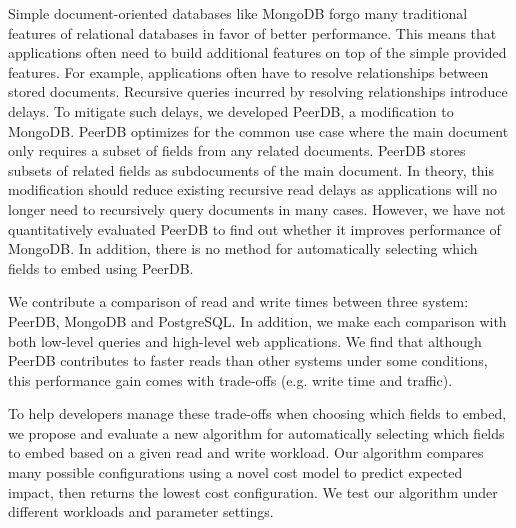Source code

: Simple document-oriented databases like MongoDB forgo many traditional features of relational databases in favor of better performance. 
This means that applications often need to build additional features on top of the simple provided features. 
For example, applications often have to resolve relationships between stored documents. 
Recursive queries incurred by resolving relationships introduce delays. 
To mitigate such delays, we developed PeerDB, a modification to MongoDB. 
PeerDB optimizes for the common use case where the main document only requires a subset of fields from any related documents. 
PeerDB stores subsets of related fields as subdocuments of the main document. 
In theory, this modification should reduce existing recursive read delays as applications will no longer need to recursively query documents in many cases. 
However, we have not quantitatively evaluated PeerDB to find out whether it improves performance of MongoDB. In addition, there is no method for automatically selecting which fields to embed using PeerDB.

We contribute a comparison of read and write times between three system: PeerDB, MongoDB and PostgreSQL. 
In addition, we make each comparison with both low-level queries and high-level web applications. 
We find that although PeerDB contributes to faster reads than other systems under some conditions, this performance gain comes with trade-offs (e.g. write time and traffic). 

To help developers manage these trade-offs when choosing which fields to embed, we propose and evaluate a new algorithm for automatically selecting which fields to embed based on a given read and write workload. 
Our algorithm compares many possible configurations using a novel cost model to predict expected impact, then returns the lowest cost configuration.
We test our algorithm under different workloads and parameter settings.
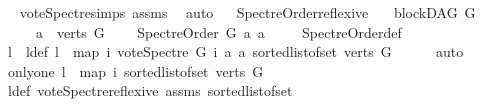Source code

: \begin{isabellebody}
\isadelimproof
\ %
\endisadelimproof
%
\isatagproof
{}\isamarkupfalse%
\ vote{\isacharunderscore}{\kern0pt}Spectre{\isachardot}{\kern0pt}simps\ assms\ \isamarkupfalse%
\ auto%
\endisatagproof
{\isafoldproof}%
%
\isadelimproof
%
\endisadelimproof
\ \isanewline
\isanewline
{}\isamarkupfalse%
\ Spectre{\isacharunderscore}{\kern0pt}Order{\isacharunderscore}{\kern0pt}reflexive{\isacharcolon}{\kern0pt}\isanewline
\ \ \ {\isachardoublequoteopen}blockDAG\ G{\isachardoublequoteclose}\isanewline
\ \ \ \ \ {\isachardoublequoteopen}a\ {\isasymin}\ verts\ G{\isachardoublequoteclose}\ \isanewline
\ \ \ {\isachardoublequoteopen}Spectre{\isacharunderscore}{\kern0pt}Order\ G\ a\ a{\isachardoublequoteclose}\ \isanewline
%
\isadelimproof
\ \ %
\endisadelimproof
%
\isatagproof
{}\isamarkupfalse%
\ Spectre{\isacharunderscore}{\kern0pt}Order{\isacharunderscore}{\kern0pt}def\ \isanewline
{}\isamarkupfalse%
\ {\isacharminus}{\kern0pt}\ \ \ \isanewline
\ \ \isamarkupfalse%
\ l\ \ l{\isacharunderscore}{\kern0pt}def{\isacharcolon}{\kern0pt}\ {\isachardoublequoteopen}l\ {\isacharequal}{\kern0pt}\ {\isacharparenleft}{\kern0pt}map\ {\isacharparenleft}{\kern0pt}{\isasymlambda}i{\isachardot}{\kern0pt}\ vote{\isacharunderscore}{\kern0pt}Spectre\ G\ i\ a\ a{\isacharparenright}{\kern0pt}\ {\isacharparenleft}{\kern0pt}sorted{\isacharunderscore}{\kern0pt}list{\isacharunderscore}{\kern0pt}of{\isacharunderscore}{\kern0pt}set\ {\isacharparenleft}{\kern0pt}verts\ G{\isacharparenright}{\kern0pt}{\isacharparenright}{\kern0pt}{\isacharparenright}{\kern0pt}{\isachardoublequoteclose}\isanewline
\ \ \ \ \isamarkupfalse%
\ auto\isanewline
\ \ \isamarkupfalse%
\ only{\isacharunderscore}{\kern0pt}one{\isacharcolon}{\kern0pt}\ {\isachardoublequoteopen}l\ {\isacharequal}{\kern0pt}\ {\isacharparenleft}{\kern0pt}map\ {\isacharparenleft}{\kern0pt}{\isasymlambda}i{\isachardot}{\kern0pt}{}{\isacharparenright}{\kern0pt}\ {\isacharparenleft}{\kern0pt}sorted{\isacharunderscore}{\kern0pt}list{\isacharunderscore}{\kern0pt}of{\isacharunderscore}{\kern0pt}set\ {\isacharparenleft}{\kern0pt}verts\ G{\isacharparenright}{\kern0pt}{\isacharparenright}{\kern0pt}{\isacharparenright}{\kern0pt}{\isachardoublequoteclose}\isanewline
\ \ \ \ \isamarkupfalse%
\ l{\isacharunderscore}{\kern0pt}def\ vote{\isacharunderscore}{\kern0pt}Spectre{\isacharunderscore}{\kern0pt}reflexive\ assms\ sorted{\isacharunderscore}{\kern0pt}list{\isacharunderscore}{\kern0pt}of{\isacharunderscore}{\kern0pt}set{\isacharparenleft}{\kern0pt}{}{\isacharparenright}{\kern0pt}\isanewline

\end{isabellebody}
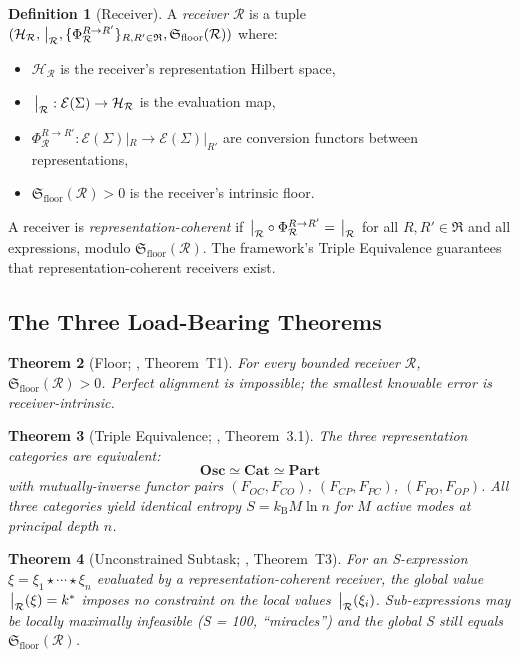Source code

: \documentclass[11pt,twocolumn,a4paper]{article}
\newtheorem{theorem}{Theorem}[section]
\theoremstyle{definition}
\newtheorem{definition}[theorem]{Definition}
\theoremstyle{remark}
\newcommand{\kB}{k_{\mathrm{B}}}
\newcommand{\Hilbert}{\mathcal{H}}
\newcommand{\Recv}{\mathcal{R}}
\newcommand{\Floor}{{\mathfrak{S}_{\mathrm{floor}}}}
\newcommand{\Reps}{\mathfrak{R}}
\newcommand{\Sexp}{\xi}
\begin{document}
\begin{definition}[Receiver]
\label{def:receiver}
A \emph{receiver} $\Recv$ is a tuple $(\Hilbert_\Recv, \eval_\Recv, \{\Phi_\Recv^{R \to R'}\}_{R, R' \in \Reps}, \Floor(\Recv))$ where:
\begin{itemize}[nosep]
    \item $\Hilbert_\Recv$ is the receiver's representation Hilbert space,
    \item $\eval_\Recv: \mathcal{E}(\Sigma) \to \Hilbert_\Recv$ is the evaluation map,
    \item $\Phi_\Recv^{R \to R'}: \mathcal{E}(\Sigma)|_R \to \mathcal{E}(\Sigma)|_{R'}$ are conversion functors between representations,
    \item $\Floor(\Recv) > 0$ is the receiver's intrinsic floor.
\end{itemize}
\end{definition}

A receiver is \emph{representation-coherent} if $\eval_\Recv \circ \Phi_\Recv^{R \to R'} = \eval_\Recv$ for all $R, R' \in \Reps$ and all expressions, modulo $\Floor(\Recv)$. The framework's Triple Equivalence \citep{sachikonye2025_partition} guarantees that representation-coherent receivers exist.

\subsection{The Three Load-Bearing Theorems}

\begin{theorem}[Floor; \citealt{sachikonye2025unc}, Theorem~T1]
\label{thm:floor_unc}
For every bounded receiver $\Recv$, $\Floor(\Recv) > 0$. Perfect alignment is impossible; the smallest knowable error is receiver-intrinsic.
\end{theorem}

\begin{theorem}[Triple Equivalence; \citealt{sachikonye2025_partition}, Theorem~3.1]
\label{thm:triple_eq}
The three representation categories are equivalent:
\begin{equation}
\mathbf{Osc} \simeq \mathbf{Cat} \simeq \mathbf{Part}
\end{equation}
with mutually-inverse functor pairs $(F_{OC}, F_{CO})$, $(F_{CP}, F_{PC})$, $(F_{PO}, F_{OP})$. All three categories yield identical entropy $S = \kB M \ln n$ for $M$ active modes at principal depth $n$.
\end{theorem}

\begin{theorem}[Unconstrained Subtask; \citealt{sachikonye2025unc}, Theorem~T3]
\label{thm:unconstrained}
For an S-expression $\Sexp = \Sexp_1 \star \cdots \star \Sexp_n$ evaluated by a representation-coherent receiver, the global value $\eval_\Recv(\Sexp) = k^*$ imposes no constraint on the local values $\eval_\Recv(\Sexp_i)$. Sub-expressions may be locally maximally infeasible (S = 100, ``miracles'') and the global S still equals $\Floor(\Recv)$.
\end{theorem}
\end{document}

★ ★ ★ ★ ★

● PROBLEM DETAILS:
Please give an exact printout of all the records, pictures aside.

● OUTPUT FOR THIS EXERCISE:
Source code

: Simple document-oriented databases like MongoDB forgo many traditional features of relational databases in favor of better performance. 
This means that applications often need to build additional features on top of the simple provided features. 
For example, applications often have to resolve relationships between stored documents. 
Recursive queries incurred by resolving relationships introduce delays. 
To mitigate such delays, we developed PeerDB, a modification to MongoDB. 
PeerDB optimizes for the common use case where the main document only requires a subset of fields from any related documents. 
PeerDB stores subsets of related fields as subdocuments of the main document. 
In theory, this modification should reduce existing recursive read delays as applications will no longer need to recursively query documents in many cases. 
However, we have not quantitatively evaluated PeerDB to find out whether it improves performance of MongoDB. In addition, there is no method for automatically selecting which fields to embed using PeerDB.

We contribute a comparison of read and write times between three system: PeerDB, MongoDB and PostgreSQL. 
In addition, we make each comparison with both low-level queries and high-level web applications. 
We find that although PeerDB contributes to faster reads than other systems under some conditions, this performance gain comes with trade-offs (e.g. write time and traffic). 

To help developers manage these trade-offs when choosing which fields to embed, we propose and evaluate a new algorithm for automatically selecting which fields to embed based on a given read and write workload. 
Our algorithm compares many possible configurations using a novel cost model to predict expected impact, then returns the lowest cost configuration.
We test our algorithm under different workloads and parameter settings.
Source code

: \begin{isabellebody}
\isadelimproof
\ %
\endisadelimproof
%
\isatagproof
{}\isamarkupfalse%
\ vote{\isacharunderscore}{\kern0pt}Spectre{\isachardot}{\kern0pt}simps\ assms\ \isamarkupfalse%
\ auto%
\endisatagproof
{\isafoldproof}%
%
\isadelimproof
%
\endisadelimproof
\ \isanewline
\isanewline
{}\isamarkupfalse%
\ Spectre{\isacharunderscore}{\kern0pt}Order{\isacharunderscore}{\kern0pt}reflexive{\isacharcolon}{\kern0pt}\isanewline
\ \ \ {\isachardoublequoteopen}blockDAG\ G{\isachardoublequoteclose}\isanewline
\ \ \ \ \ {\isachardoublequoteopen}a\ {\isasymin}\ verts\ G{\isachardoublequoteclose}\ \isanewline
\ \ \ {\isachardoublequoteopen}Spectre{\isacharunderscore}{\kern0pt}Order\ G\ a\ a{\isachardoublequoteclose}\ \isanewline
%
\isadelimproof
\ \ %
\endisadelimproof
%
\isatagproof
{}\isamarkupfalse%
\ Spectre{\isacharunderscore}{\kern0pt}Order{\isacharunderscore}{\kern0pt}def\ \isanewline
{}\isamarkupfalse%
\ {\isacharminus}{\kern0pt}\ \ \ \isanewline
\ \ \isamarkupfalse%
\ l\ \ l{\isacharunderscore}{\kern0pt}def{\isacharcolon}{\kern0pt}\ {\isachardoublequoteopen}l\ {\isacharequal}{\kern0pt}\ {\isacharparenleft}{\kern0pt}map\ {\isacharparenleft}{\kern0pt}{\isasymlambda}i{\isachardot}{\kern0pt}\ vote{\isacharunderscore}{\kern0pt}Spectre\ G\ i\ a\ a{\isacharparenright}{\kern0pt}\ {\isacharparenleft}{\kern0pt}sorted{\isacharunderscore}{\kern0pt}list{\isacharunderscore}{\kern0pt}of{\isacharunderscore}{\kern0pt}set\ {\isacharparenleft}{\kern0pt}verts\ G{\isacharparenright}{\kern0pt}{\isacharparenright}{\kern0pt}{\isacharparenright}{\kern0pt}{\isachardoublequoteclose}\isanewline
\ \ \ \ \isamarkupfalse%
\ auto\isanewline
\ \ \isamarkupfalse%
\ only{\isacharunderscore}{\kern0pt}one{\isacharcolon}{\kern0pt}\ {\isachardoublequoteopen}l\ {\isacharequal}{\kern0pt}\ {\isacharparenleft}{\kern0pt}map\ {\isacharparenleft}{\kern0pt}{\isasymlambda}i{\isachardot}{\kern0pt}{}{\isacharparenright}{\kern0pt}\ {\isacharparenleft}{\kern0pt}sorted{\isacharunderscore}{\kern0pt}list{\isacharunderscore}{\kern0pt}of{\isacharunderscore}{\kern0pt}set\ {\isacharparenleft}{\kern0pt}verts\ G{\isacharparenright}{\kern0pt}{\isacharparenright}{\kern0pt}{\isacharparenright}{\kern0pt}{\isachardoublequoteclose}\isanewline
\ \ \ \ \isamarkupfalse%
\ l{\isacharunderscore}{\kern0pt}def\ vote{\isacharunderscore}{\kern0pt}Spectre{\isacharunderscore}{\kern0pt}reflexive\ assms\ sorted{\isacharunderscore}{\kern0pt}list{\isacharunderscore}{\kern0pt}of{\isacharunderscore}{\kern0pt}set{\isacharparenleft}{\kern0pt}{}{\isacharparenright}{\kern0pt}\isanewline

\end{isabellebody}
Source code

: \documentclass[11pt,twocolumn,a4paper]{article}
\newtheorem{theorem}{Theorem}[section]
\theoremstyle{definition}
\newtheorem{definition}[theorem]{Definition}
\theoremstyle{remark}
\newcommand{\kB}{k_{\mathrm{B}}}
\newcommand{\Hilbert}{\mathcal{H}}
\newcommand{\Recv}{\mathcal{R}}
\newcommand{\Floor}{{\mathfrak{S}_{\mathrm{floor}}}}
\newcommand{\Reps}{\mathfrak{R}}
\newcommand{\Sexp}{\xi}
\begin{document}
\begin{definition}[Receiver]
\label{def:receiver}
A \emph{receiver} $\Recv$ is a tuple $(\Hilbert_\Recv, \eval_\Recv, \{\Phi_\Recv^{R \to R'}\}_{R, R' \in \Reps}, \Floor(\Recv))$ where:
\begin{itemize}[nosep]
    \item $\Hilbert_\Recv$ is the receiver's representation Hilbert space,
    \item $\eval_\Recv: \mathcal{E}(\Sigma) \to \Hilbert_\Recv$ is the evaluation map,
    \item $\Phi_\Recv^{R \to R'}: \mathcal{E}(\Sigma)|_R \to \mathcal{E}(\Sigma)|_{R'}$ are conversion functors between representations,
    \item $\Floor(\Recv) > 0$ is the receiver's intrinsic floor.
\end{itemize}
\end{definition}

A receiver is \emph{representation-coherent} if $\eval_\Recv \circ \Phi_\Recv^{R \to R'} = \eval_\Recv$ for all $R, R' \in \Reps$ and all expressions, modulo $\Floor(\Recv)$. The framework's Triple Equivalence \citep{sachikonye2025_partition} guarantees that representation-coherent receivers exist.

\subsection{The Three Load-Bearing Theorems}

\begin{theorem}[Floor; \citealt{sachikonye2025unc}, Theorem~T1]
\label{thm:floor_unc}
For every bounded receiver $\Recv$, $\Floor(\Recv) > 0$. Perfect alignment is impossible; the smallest knowable error is receiver-intrinsic.
\end{theorem}

\begin{theorem}[Triple Equivalence; \citealt{sachikonye2025_partition}, Theorem~3.1]
\label{thm:triple_eq}
The three representation categories are equivalent:
\begin{equation}
\mathbf{Osc} \simeq \mathbf{Cat} \simeq \mathbf{Part}
\end{equation}
with mutually-inverse functor pairs $(F_{OC}, F_{CO})$, $(F_{CP}, F_{PC})$, $(F_{PO}, F_{OP})$. All three categories yield identical entropy $S = \kB M \ln n$ for $M$ active modes at principal depth $n$.
\end{theorem}

\begin{theorem}[Unconstrained Subtask; \citealt{sachikonye2025unc}, Theorem~T3]
\label{thm:unconstrained}
For an S-expression $\Sexp = \Sexp_1 \star \cdots \star \Sexp_n$ evaluated by a representation-coherent receiver, the global value $\eval_\Recv(\Sexp) = k^*$ imposes no constraint on the local values $\eval_\Recv(\Sexp_i)$. Sub-expressions may be locally maximally infeasible (S = 100, ``miracles'') and the global S still equals $\Floor(\Recv)$.
\end{theorem}
\end{document}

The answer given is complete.